INPUT DATA below:

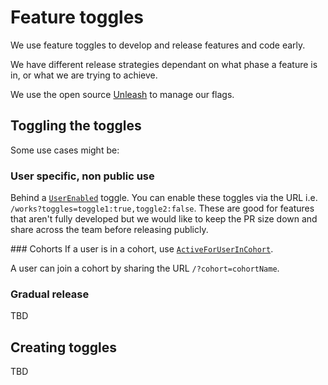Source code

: # Feature toggles
We use feature toggles to develop and release features and code early.

We have different release strategies dependant on what phase a feature is in,
or what we are trying to achieve.

We use the open source [Unleash](https://github.com/Unleash/unleash) to manage
our flags.


## Toggling the toggles
Some use cases might be:

### User specific, non public use
Behind a [`UserEnabled`](./common/services/unleash/feature-toggles.js#L15)
toggle. You can enable these toggles via the URL
i.e. `/works?toggles=toggle1:true,toggle2:false`. These are good for features
that aren't fully developed but we would like to keep the PR size down and share
across the team before releasing publicly.

### Cohorts
If a user is in a cohort, use
[`ActiveForUserInCohort`](./common/services/unleash/feature-toggles.js#L15).

A user can join a cohort by sharing the URL `/?cohort=cohortName`.

### Gradual release
TBD


## Creating toggles
TBD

End of INPUT DATA.

WORK REQUIRED: Your answer must be the line holding "We use the open" and every later line of the entries above, written out exactly, and nothing else.

RESULT OF THE EXERCISE:
We use the open source [Unleash](https://github.com/Unleash/unleash) to manage
our flags.


## Toggling the toggles
Some use cases might be:

### User specific, non public use
Behind a [`UserEnabled`](./common/services/unleash/feature-toggles.js#L15)
toggle. You can enable these toggles via the URL
i.e. `/works?toggles=toggle1:true,toggle2:false`. These are good for features
that aren't fully developed but we would like to keep the PR size down and share
across the team before releasing publicly.

### Cohorts
If a user is in a cohort, use
[`ActiveForUserInCohort`](./common/services/unleash/feature-toggles.js#L15).

A user can join a cohort by sharing the URL `/?cohort=cohortName`.

### Gradual release
TBD


## Creating toggles
TBD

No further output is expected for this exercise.